TASK OBJECTIVE
Please copy exactly the lines from the first in the records through the line that contains "本示例介绍了 API 的以下方面。可在下面链接中找到附加文档。", but not the pictures.

[Plain-text document sources]
•••••

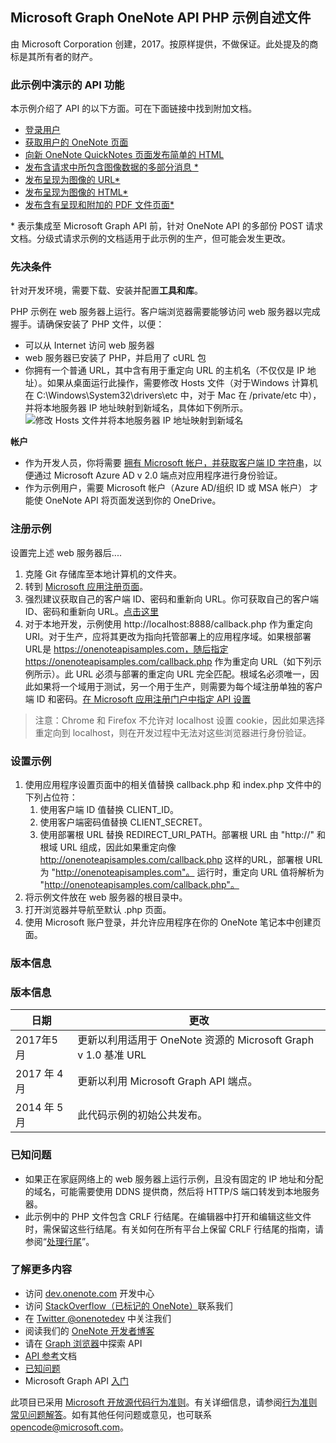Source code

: Microsoft Graph OneNote API PHP 示例自述文件
---------------------------------------------

由 Microsoft Corporation 创建，2017。按原样提供，不做保证。此处提及的商标是其所有者的财产。

### 此示例中演示的 API 功能

本示例介绍了 API 的以下方面。可在下面链接中找到附加文档。

-	[登录用户](https://developer.microsoft.com/zh-cn/graph/docs/authorization/app_authorization)
-	[获取用户的 OneNote 页面](https://developer.microsoft.com/zh-cn/graph/docs/api-reference/beta/api/page_get)
-	[向新 OneNote QuickNotes 页面发布简单的 HTML](https://developer.microsoft.com/zh-cn/graph/docs/api-reference/beta/api/notes_post_pages)
-	[发布含请求中所包含图像数据的多部分消息 \*](http://msdn.microsoft.com/zh-cn/library/office/dn575432.aspx)
-	[发布呈现为图像的 URL*](http://msdn.microsoft.com/zh-cn/library/office/dn575431.aspx)
-	[发布呈现为图像的 HTML*](http://msdn.microsoft.com/zh-cn/library/office/dn575432.aspx)
-	[发布含有呈现和附加的 PDF 文件页面*](http://msdn.microsoft.com/zh-cn/library/office/dn655137.aspx)

\* 表示集成至 Microsoft Graph API 前，针对 OneNote API 的多部份 POST 请求文档。分级式请求示例的文档适用于此示例的生产，但可能会发生更改。

### 先决条件

针对开发环境，需要下载、安装并配置**工具和库**。

PHP 示例在 web 服务器上运行。客户端浏览器需要能够访问 web 服务器以完成握手。请确保安装了 PHP 文件，以便：

-	可以从 Internet 访问 web 服务器
-	web 服务器已安装了 PHP，并启用了 cURL 包  
-	你拥有一个普通 URL，其中含有用于重定向 URL 的主机名（不仅仅是 IP 地址）。如果从桌面运行此操作，需要修改 Hosts 文件（对于Windows 计算机在 C:\\Windows\\System32\\drivers\\etc 中，对于 Mac 在 /private/etc 中），并将本地服务器 IP 地址映射到新域名，具体如下例所示。![修改 Hosts 文件并将本地服务器 IP 地址映射到新域名](images/HostsFile.png)

**帐户**

-	作为开发人员，你将需要 [拥有 Microsoft 帐户，并获取客户端 ID 字符串](http://msdn.microsoft.com/zh-cn/library/office/dn575426.aspx)，以便通过 Microsoft Azure AD v 2.0 端点对应用程序进行身份验证。
-	作为示例用户，需要 Microsoft 帐户（Azure AD/组织 ID 或 MSA 帐户） 才能使 OneNote API 将页面发送到你的 OneDrive。

### 注册示例

设置完上述 web 服务器后....

1.	克隆 Git 存储库至本地计算机的文件夹。
2.	转到 [Microsoft 应用注册页面](https://account.live.com/developers/applications/index)。
3.	强烈建议获取自己的客户端 ID、密码和重新向 URL。你可获取自己的客户端 ID、密码和重新向 URL。[点击这里](http://developer.microsoft.com/zh-cn/graph/docs/authorization/auth_register_app_v2)
4.	对于本地开发，示例使用 http://localhost:8888/callback.php 作为重定向 URI。对于生产，应将其更改为指向托管部署上的应用程序域。如果根部署 URL是 https://onenoteapisamples.com，随后指定 https://onenoteapisamples.com/callback.php 作为重定向 URL（如下列示例所示）。此 URL 必须与部署的重定向 URL 完全匹配。根域名必须唯一，因此如果将一个域用于测试，另一个用于生产，则需要为每个域注册单独的客户端 ID 和密码。[在 Microsoft 应用注册门户中指定 API 设置](images/OneNoteMSAScreen.png) 
>注意：Chrome 和 Firefox 不允许对 localhost 设置 cookie，因此如果选择重定向到 localhost，则在开发过程中无法对这些浏览器进行身份验证。

### 设置示例

1.	使用应用程序设置页面中的相关值替换 callback.php 和 index.php 文件中的下列占位符：
	1.	使用客户端 ID 值替换 CLIENT\_ID。
	2.	使用客户端密码值替换 CLIENT\_SECRET。
	3.	使用部署根 URL 替换 REDIRECT\_URI\_PATH。部署根 URL 由 "http://" 和根域 URL 组成，因此如果重定向像 http://onenoteapisamples.com/callback.php 这样的URL，部署根 URL 为 "http://onenoteapisamples.com"。 运行时，重定向 URL 值将解析为 "http://onenoteapisamples.com/callback.php"。
2.	将示例文件放在 web 服务器的根目录中。
3.	打开浏览器并导航至默认 .php 页面。
4.	使用 Microsoft 账户登录，并允许应用程序在你的 OneNote 笔记本中创建页面。

### 版本信息


### 版本信息

|日期 |更改 |
|--------------|--------------------------------------------------------------------------------|
| 2017年5月 | 更新以利用适用于 OneNote 资源的 Microsoft Graph v 1.0 基准 URL |
| 2017 年 4 月 | 更新以利用 Microsoft Graph API 端点。|
| 2014 年 5 月| 此代码示例的初始公共发布。|

### 已知问题

-	如果正在家庭网络上的 web 服务器上运行示例，且没有固定的 IP 地址和分配的域名，可能需要使用 DDNS 提供商，然后将 HTTP/S 端口转发到本地服务器。
-	此示例中的 PHP 文件包含 CRLF 行结尾。在编辑器中打开和编辑这些文件时，需保留这些行结尾。有关如何在所有平台上保留 CRLF 行结尾的指南，请参阅“[处理行尾](https://help.github.com/articles/dealing-with-line-endings#platform-all)”。

### 了解更多内容

-	访问 [dev.onenote.com](http://dev.onenote.com) 开发中心
-	访问 [StackOverflow（已标记的 OneNote）](http://go.microsoft.com/fwlink/?LinkID=390182)联系我们
-	在 [Twitter @onenotedev](http://www.twitter.com/onenotedev) 中关注我们
-	阅读我们的 [OneNote 开发者博客](http://go.microsoft.com/fwlink/?LinkID=390183)
-	请在 [Graph 浏览器](https://developer.microsoft.com/zh-cn/graph/graph-explorer)中探索 API
-	[API 参考](https://developer.microsoft.com/zh-cn/graph/docs/api-reference/beta/resources/notes)文档
-	[已知问题](https://developer.microsoft.com/zh-cn/graph/docs/overview/release_notes)
-	Microsoft Graph API [入门](https://developer.microsoft.com/zh-cn/graph/docs/get-started/get-started)

此项目已采用 [Microsoft 开放源代码行为准则](https://opensource.microsoft.com/codeofconduct/)。有关详细信息，请参阅[行为准则常见问题解答](https://opensource.microsoft.com/codeofconduct/faq/)。如有其他任何问题或意见，也可联系 [opencode@microsoft.com](mailto:opencode@microsoft.com)。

•••••

ANSWER SECTION
Source code

: Microsoft Graph OneNote API PHP 示例自述文件
---------------------------------------------

由 Microsoft Corporation 创建，2017。按原样提供，不做保证。此处提及的商标是其所有者的财产。

### 此示例中演示的 API 功能

本示例介绍了 API 的以下方面。可在下面链接中找到附加文档。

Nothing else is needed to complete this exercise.